## Dataset extract
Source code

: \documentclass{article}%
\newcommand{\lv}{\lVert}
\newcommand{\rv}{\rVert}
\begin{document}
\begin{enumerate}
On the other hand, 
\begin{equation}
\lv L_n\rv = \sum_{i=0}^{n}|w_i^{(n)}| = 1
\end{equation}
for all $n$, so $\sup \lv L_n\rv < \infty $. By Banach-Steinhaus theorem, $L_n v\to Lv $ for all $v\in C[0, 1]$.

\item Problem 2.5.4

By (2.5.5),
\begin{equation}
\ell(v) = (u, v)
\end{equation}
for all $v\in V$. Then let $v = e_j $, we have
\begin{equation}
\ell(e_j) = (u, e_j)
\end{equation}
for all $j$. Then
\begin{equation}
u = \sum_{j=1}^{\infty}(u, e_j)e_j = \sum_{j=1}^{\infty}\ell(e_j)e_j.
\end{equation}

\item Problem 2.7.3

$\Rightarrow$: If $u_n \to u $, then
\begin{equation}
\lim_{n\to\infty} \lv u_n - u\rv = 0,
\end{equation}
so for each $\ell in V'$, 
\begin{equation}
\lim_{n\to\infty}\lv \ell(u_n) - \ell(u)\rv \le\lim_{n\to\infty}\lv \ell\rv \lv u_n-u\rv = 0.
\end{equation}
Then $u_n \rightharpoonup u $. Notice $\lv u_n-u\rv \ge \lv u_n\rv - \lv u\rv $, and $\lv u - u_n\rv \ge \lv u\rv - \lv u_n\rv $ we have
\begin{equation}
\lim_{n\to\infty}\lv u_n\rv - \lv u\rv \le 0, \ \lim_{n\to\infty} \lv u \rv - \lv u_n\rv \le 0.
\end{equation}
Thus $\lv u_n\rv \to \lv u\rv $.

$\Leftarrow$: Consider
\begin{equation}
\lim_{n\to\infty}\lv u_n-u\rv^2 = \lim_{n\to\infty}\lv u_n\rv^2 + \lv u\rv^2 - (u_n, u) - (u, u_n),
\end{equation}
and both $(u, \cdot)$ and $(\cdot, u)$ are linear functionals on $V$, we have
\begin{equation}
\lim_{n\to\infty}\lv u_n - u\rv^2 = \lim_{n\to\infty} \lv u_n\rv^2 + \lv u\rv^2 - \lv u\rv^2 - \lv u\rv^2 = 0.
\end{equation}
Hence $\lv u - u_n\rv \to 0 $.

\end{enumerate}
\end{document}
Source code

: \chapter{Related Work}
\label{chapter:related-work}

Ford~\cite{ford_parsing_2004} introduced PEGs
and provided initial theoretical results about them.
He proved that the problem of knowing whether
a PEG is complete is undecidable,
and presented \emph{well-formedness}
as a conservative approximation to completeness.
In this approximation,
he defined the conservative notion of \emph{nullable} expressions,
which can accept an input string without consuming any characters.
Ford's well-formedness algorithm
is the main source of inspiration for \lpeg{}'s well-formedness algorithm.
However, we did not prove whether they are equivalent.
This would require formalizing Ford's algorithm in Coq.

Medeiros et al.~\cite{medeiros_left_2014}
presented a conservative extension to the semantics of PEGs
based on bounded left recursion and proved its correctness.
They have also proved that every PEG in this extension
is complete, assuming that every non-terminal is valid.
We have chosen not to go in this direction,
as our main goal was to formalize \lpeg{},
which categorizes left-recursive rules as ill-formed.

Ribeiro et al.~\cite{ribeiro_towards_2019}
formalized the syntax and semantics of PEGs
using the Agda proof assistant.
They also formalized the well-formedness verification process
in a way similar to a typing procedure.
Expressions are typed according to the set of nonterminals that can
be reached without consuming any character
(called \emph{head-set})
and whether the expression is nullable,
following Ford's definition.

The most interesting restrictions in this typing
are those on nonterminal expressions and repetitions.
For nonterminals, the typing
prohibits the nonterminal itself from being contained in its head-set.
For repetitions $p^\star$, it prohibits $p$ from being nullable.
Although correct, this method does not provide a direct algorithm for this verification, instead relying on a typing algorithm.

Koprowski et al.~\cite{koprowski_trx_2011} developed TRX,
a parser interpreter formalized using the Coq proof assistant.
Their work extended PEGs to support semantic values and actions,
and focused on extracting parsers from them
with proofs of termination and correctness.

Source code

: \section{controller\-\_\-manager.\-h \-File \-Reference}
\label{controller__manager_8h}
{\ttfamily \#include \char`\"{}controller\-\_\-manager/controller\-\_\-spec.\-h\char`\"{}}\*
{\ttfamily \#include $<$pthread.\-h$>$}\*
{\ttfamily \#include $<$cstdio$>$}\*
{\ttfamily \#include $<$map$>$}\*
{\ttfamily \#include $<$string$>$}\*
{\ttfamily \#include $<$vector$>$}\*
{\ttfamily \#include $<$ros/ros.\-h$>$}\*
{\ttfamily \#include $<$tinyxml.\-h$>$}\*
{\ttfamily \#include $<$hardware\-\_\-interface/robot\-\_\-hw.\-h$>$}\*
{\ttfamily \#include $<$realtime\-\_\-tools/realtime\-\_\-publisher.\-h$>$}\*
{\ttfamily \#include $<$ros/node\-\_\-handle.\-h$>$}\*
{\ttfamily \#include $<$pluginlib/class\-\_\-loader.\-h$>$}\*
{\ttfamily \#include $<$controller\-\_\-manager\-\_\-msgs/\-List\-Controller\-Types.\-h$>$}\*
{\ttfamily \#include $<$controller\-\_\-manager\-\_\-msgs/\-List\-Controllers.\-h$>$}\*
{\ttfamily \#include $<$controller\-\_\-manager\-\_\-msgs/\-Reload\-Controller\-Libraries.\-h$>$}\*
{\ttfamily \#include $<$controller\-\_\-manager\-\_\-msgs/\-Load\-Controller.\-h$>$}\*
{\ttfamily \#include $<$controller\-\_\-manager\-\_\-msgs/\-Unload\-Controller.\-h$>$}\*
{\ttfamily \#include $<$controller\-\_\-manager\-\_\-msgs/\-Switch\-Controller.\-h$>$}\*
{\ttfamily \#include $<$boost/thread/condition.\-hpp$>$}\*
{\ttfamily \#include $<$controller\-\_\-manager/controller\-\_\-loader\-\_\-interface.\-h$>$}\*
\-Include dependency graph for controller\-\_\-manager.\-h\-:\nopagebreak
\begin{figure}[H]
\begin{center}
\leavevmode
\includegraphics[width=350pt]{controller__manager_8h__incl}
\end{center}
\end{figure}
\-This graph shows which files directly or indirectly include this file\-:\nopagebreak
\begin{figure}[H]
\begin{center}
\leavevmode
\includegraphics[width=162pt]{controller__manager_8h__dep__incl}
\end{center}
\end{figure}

## Exercise
Using the entries above, please restate each one word for word.

## Exercise response
Source code

: \documentclass{article}%
\newcommand{\lv}{\lVert}
\newcommand{\rv}{\rVert}
\begin{document}
\begin{enumerate}
On the other hand, 
\begin{equation}
\lv L_n\rv = \sum_{i=0}^{n}|w_i^{(n)}| = 1
\end{equation}
for all $n$, so $\sup \lv L_n\rv < \infty $. By Banach-Steinhaus theorem, $L_n v\to Lv $ for all $v\in C[0, 1]$.

\item Problem 2.5.4

By (2.5.5),
\begin{equation}
\ell(v) = (u, v)
\end{equation}
for all $v\in V$. Then let $v = e_j $, we have
\begin{equation}
\ell(e_j) = (u, e_j)
\end{equation}
for all $j$. Then
\begin{equation}
u = \sum_{j=1}^{\infty}(u, e_j)e_j = \sum_{j=1}^{\infty}\ell(e_j)e_j.
\end{equation}

\item Problem 2.7.3

$\Rightarrow$: If $u_n \to u $, then
\begin{equation}
\lim_{n\to\infty} \lv u_n - u\rv = 0,
\end{equation}
so for each $\ell in V'$, 
\begin{equation}
\lim_{n\to\infty}\lv \ell(u_n) - \ell(u)\rv \le\lim_{n\to\infty}\lv \ell\rv \lv u_n-u\rv = 0.
\end{equation}
Then $u_n \rightharpoonup u $. Notice $\lv u_n-u\rv \ge \lv u_n\rv - \lv u\rv $, and $\lv u - u_n\rv \ge \lv u\rv - \lv u_n\rv $ we have
\begin{equation}
\lim_{n\to\infty}\lv u_n\rv - \lv u\rv \le 0, \ \lim_{n\to\infty} \lv u \rv - \lv u_n\rv \le 0.
\end{equation}
Thus $\lv u_n\rv \to \lv u\rv $.

$\Leftarrow$: Consider
\begin{equation}
\lim_{n\to\infty}\lv u_n-u\rv^2 = \lim_{n\to\infty}\lv u_n\rv^2 + \lv u\rv^2 - (u_n, u) - (u, u_n),
\end{equation}
and both $(u, \cdot)$ and $(\cdot, u)$ are linear functionals on $V$, we have
\begin{equation}
\lim_{n\to\infty}\lv u_n - u\rv^2 = \lim_{n\to\infty} \lv u_n\rv^2 + \lv u\rv^2 - \lv u\rv^2 - \lv u\rv^2 = 0.
\end{equation}
Hence $\lv u - u_n\rv \to 0 $.

\end{enumerate}
\end{document}
Source code

: \chapter{Related Work}
\label{chapter:related-work}

Ford~\cite{ford_parsing_2004} introduced PEGs
and provided initial theoretical results about them.
He proved that the problem of knowing whether
a PEG is complete is undecidable,
and presented \emph{well-formedness}
as a conservative approximation to completeness.
In this approximation,
he defined the conservative notion of \emph{nullable} expressions,
which can accept an input string without consuming any characters.
Ford's well-formedness algorithm
is the main source of inspiration for \lpeg{}'s well-formedness algorithm.
However, we did not prove whether they are equivalent.
This would require formalizing Ford's algorithm in Coq.

Medeiros et al.~\cite{medeiros_left_2014}
presented a conservative extension to the semantics of PEGs
based on bounded left recursion and proved its correctness.
They have also proved that every PEG in this extension
is complete, assuming that every non-terminal is valid.
We have chosen not to go in this direction,
as our main goal was to formalize \lpeg{},
which categorizes left-recursive rules as ill-formed.

Ribeiro et al.~\cite{ribeiro_towards_2019}
formalized the syntax and semantics of PEGs
using the Agda proof assistant.
They also formalized the well-formedness verification process
in a way similar to a typing procedure.
Expressions are typed according to the set of nonterminals that can
be reached without consuming any character
(called \emph{head-set})
and whether the expression is nullable,
following Ford's definition.

The most interesting restrictions in this typing
are those on nonterminal expressions and repetitions.
For nonterminals, the typing
prohibits the nonterminal itself from being contained in its head-set.
For repetitions $p^\star$, it prohibits $p$ from being nullable.
Although correct, this method does not provide a direct algorithm for this verification, instead relying on a typing algorithm.

Koprowski et al.~\cite{koprowski_trx_2011} developed TRX,
a parser interpreter formalized using the Coq proof assistant.
Their work extended PEGs to support semantic values and actions,
and focused on extracting parsers from them
with proofs of termination and correctness.

Source code

: \section{controller\-\_\-manager.\-h \-File \-Reference}
\label{controller__manager_8h}
{\ttfamily \#include \char`\"{}controller\-\_\-manager/controller\-\_\-spec.\-h\char`\"{}}\*
{\ttfamily \#include $<$pthread.\-h$>$}\*
{\ttfamily \#include $<$cstdio$>$}\*
{\ttfamily \#include $<$map$>$}\*
{\ttfamily \#include $<$string$>$}\*
{\ttfamily \#include $<$vector$>$}\*
{\ttfamily \#include $<$ros/ros.\-h$>$}\*
{\ttfamily \#include $<$tinyxml.\-h$>$}\*
{\ttfamily \#include $<$hardware\-\_\-interface/robot\-\_\-hw.\-h$>$}\*
{\ttfamily \#include $<$realtime\-\_\-tools/realtime\-\_\-publisher.\-h$>$}\*
{\ttfamily \#include $<$ros/node\-\_\-handle.\-h$>$}\*
{\ttfamily \#include $<$pluginlib/class\-\_\-loader.\-h$>$}\*
{\ttfamily \#include $<$controller\-\_\-manager\-\_\-msgs/\-List\-Controller\-Types.\-h$>$}\*
{\ttfamily \#include $<$controller\-\_\-manager\-\_\-msgs/\-List\-Controllers.\-h$>$}\*
{\ttfamily \#include $<$controller\-\_\-manager\-\_\-msgs/\-Reload\-Controller\-Libraries.\-h$>$}\*
{\ttfamily \#include $<$controller\-\_\-manager\-\_\-msgs/\-Load\-Controller.\-h$>$}\*
{\ttfamily \#include $<$controller\-\_\-manager\-\_\-msgs/\-Unload\-Controller.\-h$>$}\*
{\ttfamily \#include $<$controller\-\_\-manager\-\_\-msgs/\-Switch\-Controller.\-h$>$}\*
{\ttfamily \#include $<$boost/thread/condition.\-hpp$>$}\*
{\ttfamily \#include $<$controller\-\_\-manager/controller\-\_\-loader\-\_\-interface.\-h$>$}\*
\-Include dependency graph for controller\-\_\-manager.\-h\-:\nopagebreak
\begin{figure}[H]
\begin{center}
\leavevmode
\includegraphics[width=350pt]{controller__manager_8h__incl}
\end{center}
\end{figure}
\-This graph shows which files directly or indirectly include this file\-:\nopagebreak
\begin{figure}[H]
\begin{center}
\leavevmode
\includegraphics[width=162pt]{controller__manager_8h__dep__incl}
\end{center}
\end{figure}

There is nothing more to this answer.